Liz Cheney Trump SPLIT
Liz Cheney says she won't support Donald Trump in 2024
01:18 - Source: CNN
Washington CNN  — 

Wyoming Rep. Liz Cheney, the No. 3 House Republican, said Wednesday she would not support Donald Trump if he decided to launch another White House bid in 2024.

“I would not,” Cheney told Fox News’ Neil Cavuto when asked if she would support the former President if he ran again.

Cheney was one of just 10 House Republicans who voted to impeach Trump for “incitement of insurrection” following the January 6 attack on the US Capitol. In a statement before she cast her vote, Cheney said Trump “summoned this mob, assembled the mob, and lit the flame of this attack.”

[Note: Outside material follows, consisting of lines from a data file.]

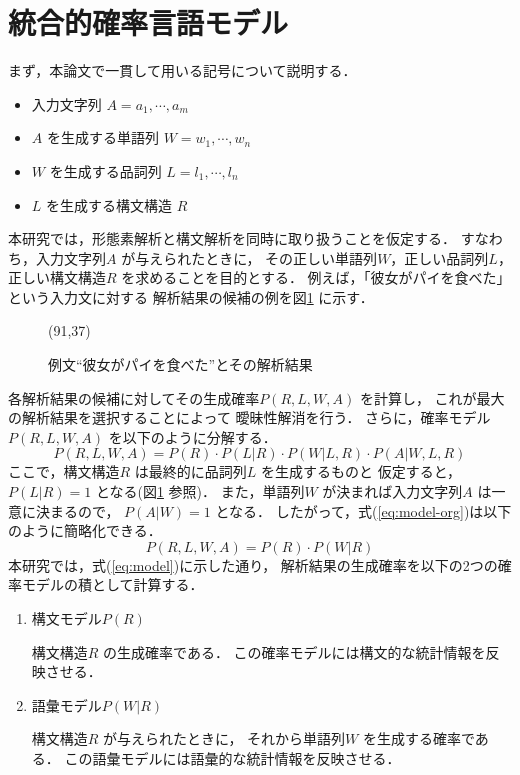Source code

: \section{統合的確率言語モデル}
\label{sec:model}

まず，本論文で一貫して用いる記号について説明する．

\begin{itemize}
\item 入力文字列 $A=a_1,\cdots,a_m$
\item $A$ を生成する単語列 $W=w_1,\cdots,w_n$
\item $W$ を生成する品詞列 $L=l_1,\cdots,l_n$
\item $L$ を生成する構文構造 $R$
\end{itemize}
本研究では，形態素解析と構文解析を同時に取り扱うことを仮定する．
すなわち，入力文字列$A$ が与えられたときに，
その正しい単語列$W$，正しい品詞列$L$，
正しい構文構造$R$ を求めることを目的とする．
例えば，「彼女がパイを食べた」という入力文に対する
解析結果の候補の例を図\ref{fig:examsent} に示す．

\begin{figure}[htbp]
  \begin{center}
    \leavevmode
    \atari(91,37)


    \caption{例文``彼女がパイを食べた''とその解析結果}
    \label{fig:examsent}
  \end{center}
\end{figure}

各解析結果の候補に対してその生成確率$P(R,L,W,A)$ を計算し，
これが最大の解析結果を選択することによって
曖昧性解消を行う．
さらに，確率モデル$P(R,L,W,A)$ を以下のように分解する．
\begin{equation}
  \label{eq:model-org}
  P(R,L,W,A) = P(R) \cdot P(L|R) \cdot P(W|L,R) \cdot P(A|W,L,R)
\end{equation}
ここで，構文構造$R$ は最終的に品詞列$L$ を生成するものと
仮定すると，$P(L|R) = 1$ となる(図\ref{fig:examsent} 参照)．
また，単語列$W$ が決まれば入力文字列$A$ は一意に決まるので，
$P(A|W)=1$ となる．
したがって，式(\ref{eq:model-org})は以下のように簡略化できる．
\begin{equation}
  \label{eq:model}
  P(R,L,W,A) = P(R) \cdot P(W|R)
\end{equation}
本研究では，式(\ref{eq:model})に示した通り，
解析結果の生成確率を以下の2つの確率モデルの積として計算する．
\begin{enumerate}
\item 構文モデル$P(R)$

  構文構造$R$ の生成確率である．
  この確率モデルには構文的な統計情報を反映させる．

\item 語彙モデル$P(W|R)$

  構文構造$R$ が与えられたときに，
  それから単語列$W$ を生成する確率である．
  この語彙モデルには語彙的な統計情報を反映させる．
\end{enumerate}
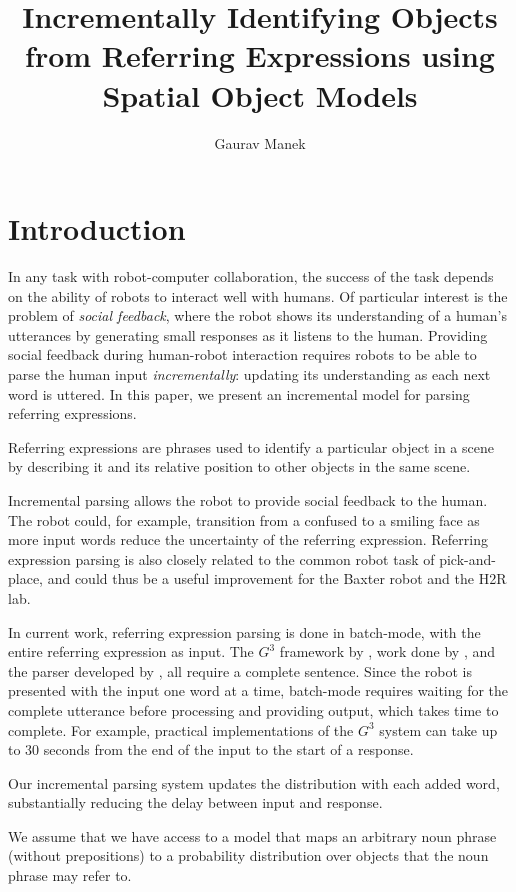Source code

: \documentclass[letterpaper,10pt]{article}
\title{Incrementally Identifying Objects from Referring Expressions using Spatial Object Models}
\author{Gaurav Manek}
\begin{document}
\maketitle


\section{Introduction}

In any task with robot-computer collaboration, the success of the task depends on the ability of robots to interact well with humans. Of particular interest is the problem of \emph{social feedback}, where the robot shows its understanding of a human's utterances by generating small responses as it listens to the human. Providing social feedback during human-robot interaction requires robots to be able to parse the human input \emph{incrementally}: updating its understanding as each next word is uttered. In this paper, we present an incremental model for parsing referring expressions.

Referring expressions are phrases used to identify a particular object in a scene by describing it and its relative position to other objects in the same scene.

Incremental parsing allows the robot to provide social feedback to the human. The robot could, for example, transition from a confused to a smiling face as more input words reduce the uncertainty of the referring expression. Referring expression parsing is also closely related to the common robot task of pick-and-place, and could thus be a useful improvement for the Baxter robot and the H2R lab. 

In current work, referring expression parsing is done in batch-mode, with the entire referring expression as input. The $G^3$ framework by \citet{tellex2011understanding}, work done by \citet{UW_RSE_ICML2012}, and the parser developed by \citet{artzi2013weakly}, all require a complete sentence. Since the robot is presented with the input one word at a time, batch-mode requires waiting for the complete utterance before processing and providing output, which takes time to complete. For example, practical implementations of the $G^3$ system can take up to 30 seconds from the end of the input to the start of a response. 

Our incremental parsing system updates the distribution with each added word, substantially reducing the delay between input and response.

We assume that we have access to a model that maps an arbitrary noun phrase (without prepositions) to a probability distribution over objects that the noun phrase may refer to.
\end{document}
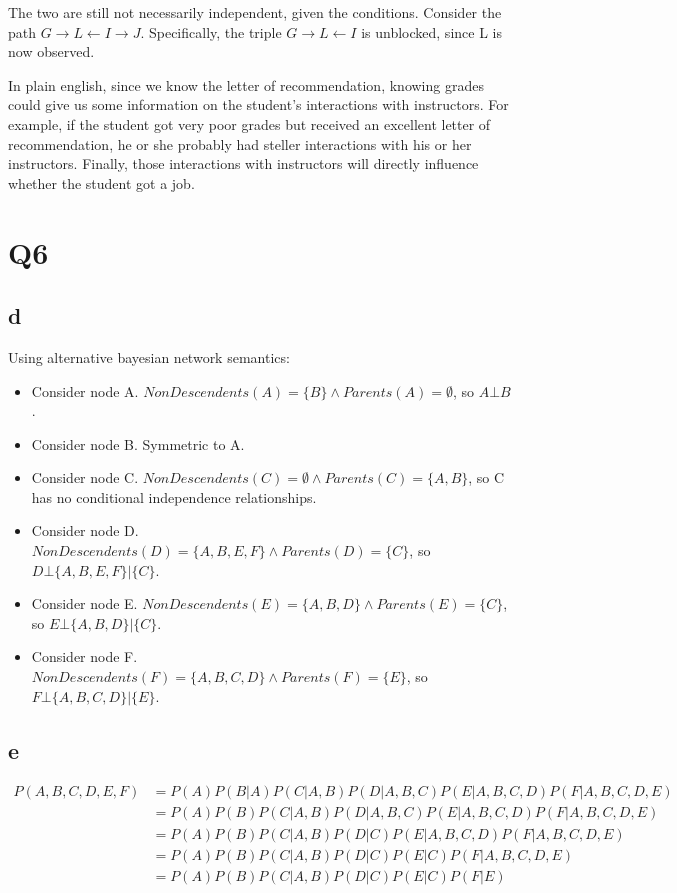 \documentclass{article}
\begin{document}
The two are still not necessarily independent, given the conditions. Consider the 
path $ G \rightarrow L \leftarrow I \rightarrow J $. Specifically, the triple 
$ G \rightarrow L \leftarrow I $ is unblocked, since L is now observed.

In plain english, since we know the letter of recommendation, knowing grades could 
give us some information on the student's interactions with instructors. For example, 
if the student got very poor grades but received an excellent letter of recommendation, 
he or she probably had steller interactions with his or her instructors. Finally, 
those interactions with instructors will directly influence whether the student 
got a job.

\section{Q6}

\subsection{d}

Using alternative bayesian network semantics:

\begin{itemize}
    \item Consider node A. $NonDescendents(A) = \{B\} \wedge Parents(A) = \emptyset$, so $ A \bot B $.
    \item Consider node B. Symmetric to A.
    \item Consider node C. $NonDescendents(C) = \emptyset \wedge Parents(C) = \{A, B\}$, so C has no conditional independence relationships.
    \item Consider node D. $NonDescendents(D) = \{A, B, E, F\} \wedge Parents(D) = \{C\}$, so $D \bot \{A, B, E, F\} | \{C\}$.
    \item Consider node E. $NonDescendents(E) = \{A, B, D\} \wedge Parents(E) = \{C\}$, so $E \bot \{A, B, D\} | \{C\}$.
    \item Consider node F. $NonDescendents(F) = \{A, B, C, D\} \wedge Parents(F) = \{E\}$, so $F \bot \{A, B, C, D\} | \{E\}$.
\end{itemize}

\subsection{e}

\begin{align*}
P(A, B, C, D, E, F) &= P(A) P(B | A) P(C | A, B) P(D | A, B, C) P(E | A, B, C, D) P(F | A, B, C, D, E) \\
                    &= P(A) P(B) P(C | A, B) P(D | A, B, C) P(E | A, B, C, D) P(F | A, B, C, D, E) \\
                    &= P(A) P(B) P(C | A, B) P(D | C) P(E | A, B, C, D) P(F | A, B, C, D, E) \\
                    &= P(A) P(B) P(C | A, B) P(D | C) P(E | C) P(F | A, B, C, D, E) \\
                    &= P(A) P(B) P(C | A, B) P(D | C) P(E | C) P(F | E)
\end{align*}
\end{document}
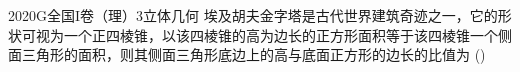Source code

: 
\begin{problem}{2020}{G}{全国I卷（理）}{3}{立体几何}
埃及胡夫金字塔是古代世界建筑奇迹之一，它的形状可视为一个正四棱锥，以该四棱锥的高为边长的正方形面积等于该四棱锥一个侧面三角形的面积，则其侧面三角形底边上的高与底面正方形的边长的比值为 (\hspace{1cm})
\begin{choices}
\end{choices}
\end{problem}

\begin{answer}

\end{answer}

\begin{solutions}

\end{solutions}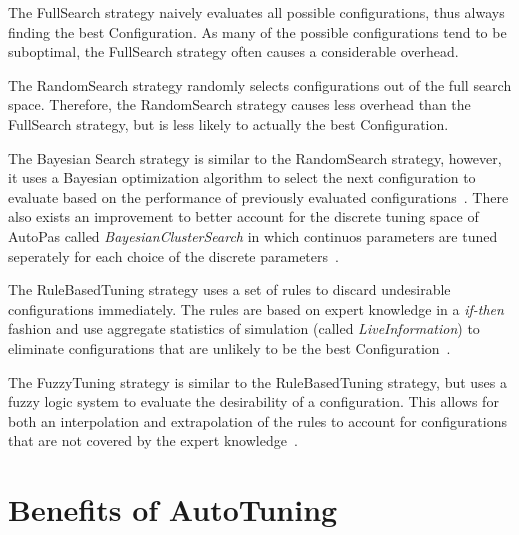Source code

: \documentclass[conference]{IEEEtran}
\begin{document}
\begin{description}[style=nextline]
    \item[FullSearch]
        The FullSearch strategy naively evaluates all possible configurations, thus always finding the best Configuration. As many of the possible configurations tend to be suboptimal\cite{Manuel_Lerchner_Thesis.pdf}, the FullSearch strategy often causes a considerable overhead.

    \item[RandomSearch]
        The RandomSearch strategy randomly selects configurations out of the full search space. Therefore, the RandomSearch strategy causes less overhead than the FullSearch strategy, but is less likely to actually the best Configuration.

    \item[BayesianSearch]
        The Bayesian Search strategy is similar to the RandomSearch strategy, however, it uses a Bayesian optimization algorithm to select the next configuration to evaluate based on the performance of previously evaluated configurations~\cite{njan_master}. There also exists an improvement to better account for the discrete tuning space of AutoPas called \textit{BayesianClusterSearch} in which continuos parameters are tuned seperately for each choice of the discrete parameters~\cite{njan_master}.

    \item[RuleBasedTuning]
        The RuleBasedTuning strategy uses a set of rules to discard undesirable configurations immediately. The rules are based on expert knowledge in a \textit{if-then} fashion and use aggregate statistics of simulation (called \textit{LiveInformation}) to eliminate configurations that are unlikely to be the best Configuration~\cite{endreport.pdf}.

    \item[FuzzyTuning]
        The FuzzyTuning strategy is similar to the RuleBasedTuning strategy, but uses a fuzzy logic system to evaluate the desirability of a configuration. This allows for both an interpolation and extrapolation of the rules to account for configurations that are not covered by the expert knowledge~\cite{Manuel_Lerchner_Thesis.pdf}.

\end{description}

\section{Benefits of AutoTuning}
\end{document}
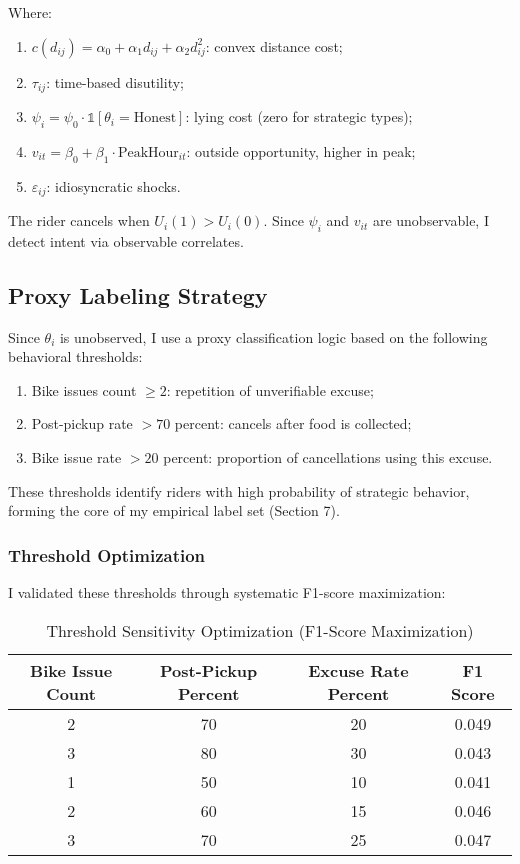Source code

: Where:
\begin{enumerate}
    \item $c(d_{ij}) = \alpha_0 + \alpha_1 d_{ij} + \alpha_2 d_{ij}^2$: convex distance cost;
    \item $\tau_{ij}$: time-based disutility;
    \item $\psi_i = \psi_0 \cdot \mathbb{1}[\theta_i = \text{Honest}]$: lying cost (zero for strategic types);
    \item $v_{it} = \beta_0 + \beta_1 \cdot \text{PeakHour}_{it}$: outside opportunity, higher in peak;
    \item $\varepsilon_{ij}$: idiosyncratic shocks.
\end{enumerate}

The rider cancels when $U_i(1) > U_i(0)$. Since $\psi_i$ and $v_{it}$ are unobservable, I detect intent via observable correlates.

\subsection{Proxy Labeling Strategy}

Since $\theta_i$ is unobserved, I use a proxy classification logic based on the following behavioral thresholds:
\begin{enumerate}
    \item Bike issues count $\geq 2$: repetition of unverifiable excuse;
    \item Post-pickup rate $> 70$ percent: cancels after food is collected;
    \item Bike issue rate $> 20$ percent: proportion of cancellations using this excuse.
\end{enumerate}

These thresholds identify riders with high probability of strategic behavior, forming the core of my empirical label set (Section 7).

\subsubsection{Threshold Optimization}

I validated these thresholds through systematic F1-score maximization:

\begin{table}[H]
\centering
\caption{Threshold Sensitivity Optimization (F1-Score Maximization)}
\label{tab:threshold_opt}
\begin{tabular}{cccc}
\toprule
Bike Issue Count & Post-Pickup Percent & Excuse Rate Percent & F1 Score \\
\midrule
2 & 70 & 20 & 0.049 \\
3 & 80 & 30 & 0.043 \\
1 & 50 & 10 & 0.041 \\
2 & 60 & 15 & 0.046 \\
3 & 70 & 25 & 0.047 \\
\bottomrule
\end{tabular}
\end{table}

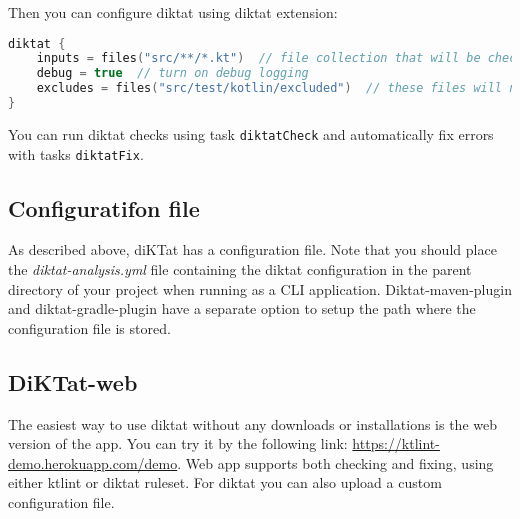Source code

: Then you can configure diktat using diktat extension:

\begin{lstlisting}[caption={DiKTat extension}, label={lst:gradle2}, language=Kotlin]
diktat {
    inputs = files("src/**/*.kt")  // file collection that will be checked by diktat
    debug = true  // turn on debug logging
    excludes = files("src/test/kotlin/excluded")  // these files will not be checked by diktat
}
\end{lstlisting}

You can run diktat checks using task \texttt{diktatCheck} and automatically fix errors with tasks \texttt{diktatFix}.

\subsection{Configuratifon file}
As described above, diKTat has a configuration file. Note that you should place the \textsl{diktat-analysis.yml} file containing the diktat configuration in the parent directory of your project when running as a CLI application. Diktat-maven-plugin and diktat-gradle-plugin have a separate option to setup the path where the configuration file is stored.

\subsection{DiKTat-web}
The easiest way to use diktat without any downloads or installations is the web version of the app. You can try it by the following link: \url{https://ktlint-demo.herokuapp.com/demo}. Web app supports both checking and fixing, using either ktlint or diktat ruleset. For diktat you can also upload a custom configuration file.

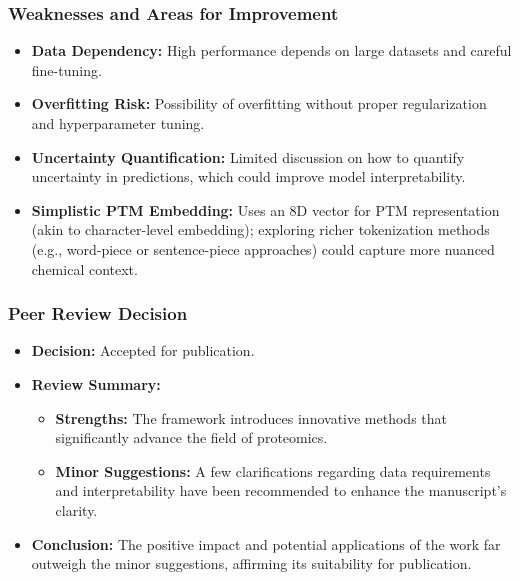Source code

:\documentclass{beamer}
\begin{document}
\begin{frame}
  \frametitle{Weaknesses and Areas for Improvement}
  \begin{itemize}
    \item \textbf{Data Dependency:} High performance depends on large datasets and careful fine-tuning.
    \item \textbf{Overfitting Risk:} Possibility of overfitting without proper regularization and hyperparameter tuning.
    \item \textbf{Uncertainty Quantification:} Limited discussion on how to quantify uncertainty in predictions, which could improve model interpretability.
    \item \textbf{Simplistic PTM Embedding:} Uses an 8D vector for PTM representation (akin to character-level embedding); exploring richer tokenization methods (e.g., word-piece or sentence-piece approaches) could capture more nuanced chemical context.
  \end{itemize}
\end{frame}


\begin{frame}
  \frametitle{Peer Review Decision}
  \begin{itemize}
    \item \textbf{Decision:} Accepted for publication.
    \item \textbf{Review Summary:}
      \begin{itemize}
        \item \textbf{Strengths:} The framework introduces innovative methods that significantly advance the field of proteomics.
        \item \textbf{Minor Suggestions:} A few clarifications regarding data requirements and interpretability have been recommended to enhance the manuscript's clarity.
      \end{itemize}
    \item \textbf{Conclusion:} The positive impact and potential applications of the work far outweigh the minor suggestions, affirming its suitability for publication.
  \end{itemize}
\end{frame}
\end{document}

“There has never been a greater betrayal by a President of the United States of his office and his oath to the Constitution,” she said at the time.

House Republicans later voted 145 to 61 in favor of keeping Cheney on as conference chair after she defended her support for impeachment in the face of intense backlash from Trump loyalists.

But her comments Wednesday preview what could become a complicated political landscape in the GOP as some in the party position themselves for potential 2024 presidential bids while Trump has teased another White House run himself.

During a Conservative Political Action Conference speech in February, the former President declared, “With your help, we will take back the House, we will win the Senate, and then a Republican president will make a triumphant return to the White House.”

“And I wonder who that will be. I wonder who that will be,” Trump continued. “Who? Who? Who will that be? I wonder.”

Cheney on Wednesday stood by her decision to vote to impeach Trump, asserting that his actions amounted to “the gravest violation of an oath of office by any president in American history.”

“For us as a party, we have to be the party of hope and aspiration, and we cannot embrace insurrection. We can’t minimize what happened on January 6. And I think all of us, regardless of partisanship, have an obligation and a duty to the Constitution. A duty to the peaceful transition of power,” she told Fox News.

The Wyoming Republican pointed to President Joe Biden’s decision to withdraw US troops from Afghanistan and the Green New Deal proposal as some of the areas where Republicans should focus their opposition moving forward.

“Those are all battles that we have got to fight – battles we’ve got to be in that I’m honored to be in and that I’m going to continue to fight and I know ultimately that we will win.”